Performance Characteristics
- Data Reading: O(1) per data point
- Indicator Updates: O(1) after warmup
- Strategy Updates: O(number_of_indicators)
- Portfolio Updates: O(number_of_positions)
The library processes millions of data points efficiently.
Optimization Opportunities
Current focus is on correctness and simplicity. Future optimizations might include:
- SIMD for indicator calculations
- Parallel processing of multiple strategies
- Memory-mapped file I/O
- Zero-copy data structures
These will be considered if profiling reveals bottlenecks.
Threading and Concurrency
The current design is single-threaded. All components maintain mutable state and are not thread-safe.
For concurrent backtesting:
- Run separate backtest instances in different threads
- Each instance has its own data streamer, strategy, and portfolio
- No shared state between instances
This "shared-nothing" approach is simple and scales well.
Extensibility
Adding New Indicators
- Inherit from
Indicator<YourIndicator, InputType, OutputType> - Implement
get()andupdate() - Use existing indicators as building blocks
- Return NaN when not enough data
Adding New Strategies
- Inherit from
Strategy<YourStrategy, DataType> - Implement
update(const DataType&) -> Signal - Use indicators to compute values
- Track state to avoid signal spam
Adding New Data Sources
- Create a class with begin()/end() methods
- Implement an iterator that returns data points
- Optionally specialize CsvParseTraits for custom types
- Ensure iterator is STL-compatible
Adding New Portfolio Types
- Inherit from
Portfolio<YourPortfolio> - Implement
update(const Signal&) - Track positions and cash
- Implement operator<< for output
Testing Strategy
The library includes tests for:
- Individual indicators (correctness of calculations)
- Parsing logic (handling valid and invalid input)
- End-to-end backtests (comparing expected vs actual results)
Testing approach:
- Unit tests for indicators with known outputs
- Property-based tests for invariants
- Integration tests with sample data
Known Limitations
As an experimental project, there are known limitations:
- Single asset: Only one tradable asset at a time
- Simple portfolio: All-in/all-out position management
- Limited orders: Market orders only
- No slippage: Assumes perfect execution at signal price
- CSV only: Limited data format support currently
- Minimal error handling: Expects well-formed input
These limitations are intentional to keep the core design simple while exploring the architecture.

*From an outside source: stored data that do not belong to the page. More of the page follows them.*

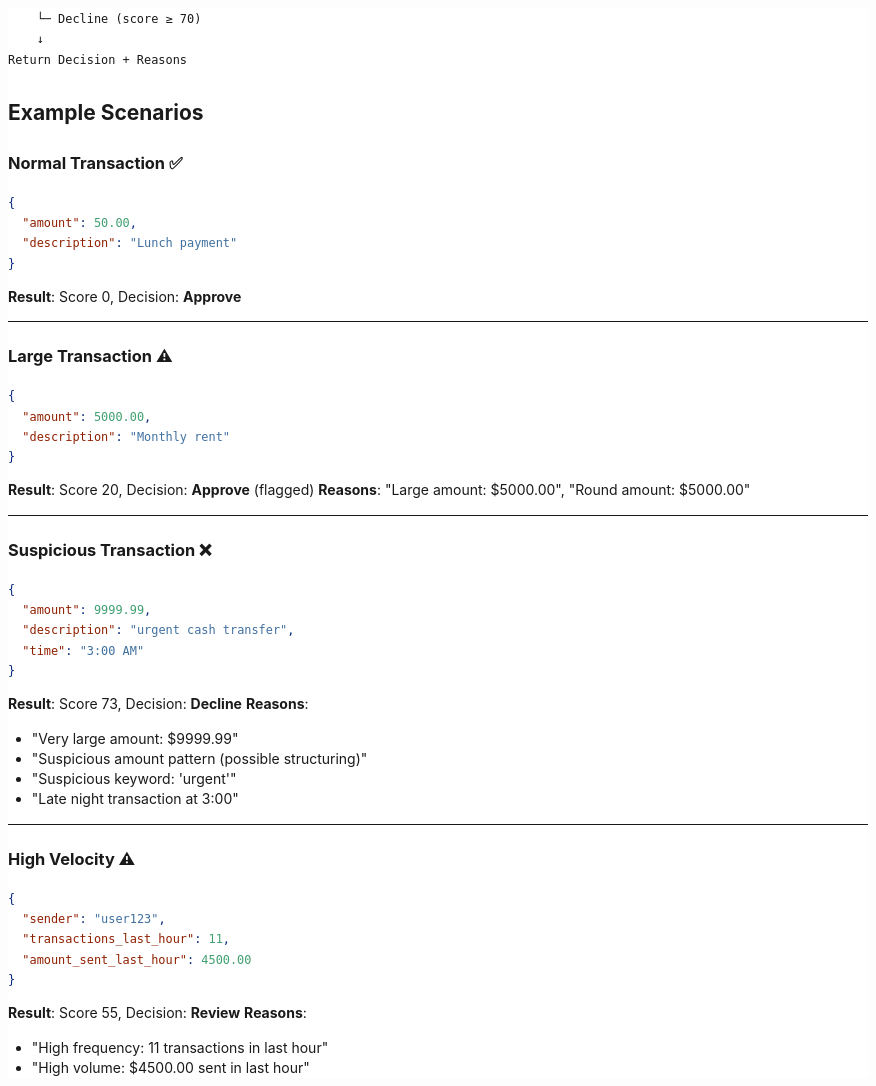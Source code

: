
 ```
    └─ Decline (score ≥ 70)
    ↓
Return Decision + Reasons
```

## Example Scenarios

### Normal Transaction ✅
```json
{
  "amount": 50.00,
  "description": "Lunch payment"
}
```
**Result**: Score 0, Decision: **Approve**

---

### Large Transaction ⚠️
```json
{
  "amount": 5000.00,
  "description": "Monthly rent"
}
```
**Result**: Score 20, Decision: **Approve** (flagged)
**Reasons**: "Large amount: $5000.00", "Round amount: $5000.00"

---

### Suspicious Transaction ❌
```json
{
  "amount": 9999.99,
  "description": "urgent cash transfer",
  "time": "3:00 AM"
}
```
**Result**: Score 73, Decision: **Decline**
**Reasons**:
- "Very large amount: $9999.99"
- "Suspicious amount pattern (possible structuring)"
- "Suspicious keyword: 'urgent'"
- "Late night transaction at 3:00"

---

### High Velocity ⚠️
```json
{
  "sender": "user123",
  "transactions_last_hour": 11,
  "amount_sent_last_hour": 4500.00
}
```
**Result**: Score 55, Decision: **Review**
**Reasons**:
- "High frequency: 11 transactions in last hour"
- "High volume: $4500.00 sent in last hour"
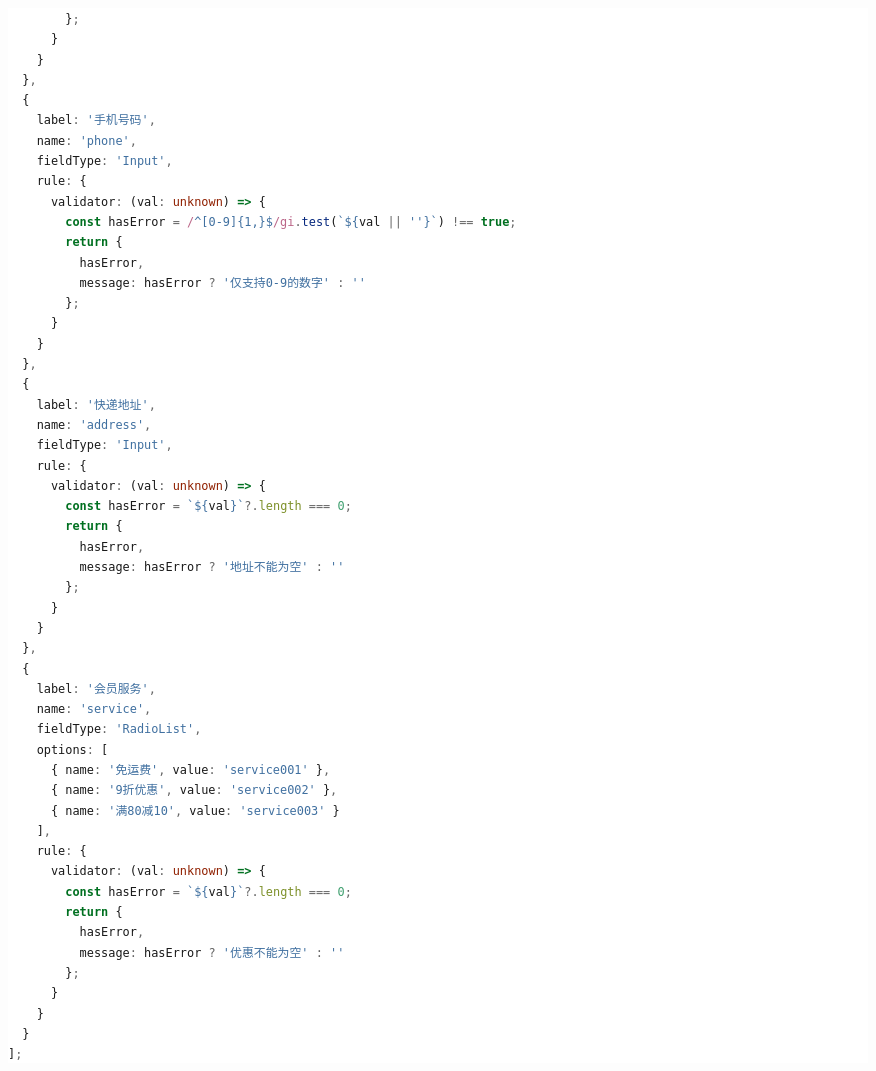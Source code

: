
 ```typescript
        };
      }
    }
  },
  {
    label: '手机号码',
    name: 'phone',
    fieldType: 'Input',
    rule: {
      validator: (val: unknown) => {
        const hasError = /^[0-9]{1,}$/gi.test(`${val || ''}`) !== true;
        return {
          hasError,
          message: hasError ? '仅支持0-9的数字' : ''
        };
      }
    }
  },
  {
    label: '快递地址',
    name: 'address',
    fieldType: 'Input',
    rule: {
      validator: (val: unknown) => {
        const hasError = `${val}`?.length === 0;
        return {
          hasError,
          message: hasError ? '地址不能为空' : ''
        };
      }
    }
  },
  {
    label: '会员服务',
    name: 'service',
    fieldType: 'RadioList',
    options: [
      { name: '免运费', value: 'service001' },
      { name: '9折优惠', value: 'service002' },
      { name: '满80减10', value: 'service003' }
    ],
    rule: {
      validator: (val: unknown) => {
        const hasError = `${val}`?.length === 0;
        return {
          hasError,
          message: hasError ? '优惠不能为空' : ''
        };
      }
    }
  }
];

```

Evolution and Future Directions
The architecture may evolve as I explore:
- Multi-asset portfolio management
- More realistic order execution
- Additional data formats and sources
- Alternative runner designs
- Plugin system for custom components
Changes will prioritize: - Maintaining simplicity - Preserving composability - Avoiding breaking changes when possible
Feedback and experimentation will guide future architectural decisions.
Learning Resources
To understand the design better:
- Read the header files in
include/tzu/- they're well-commented - Study the example implementations in
examples/ - Look at the test cases in
tests/ - Experiment with custom indicators and strategies
The best way to understand the architecture is to use it and try extending it.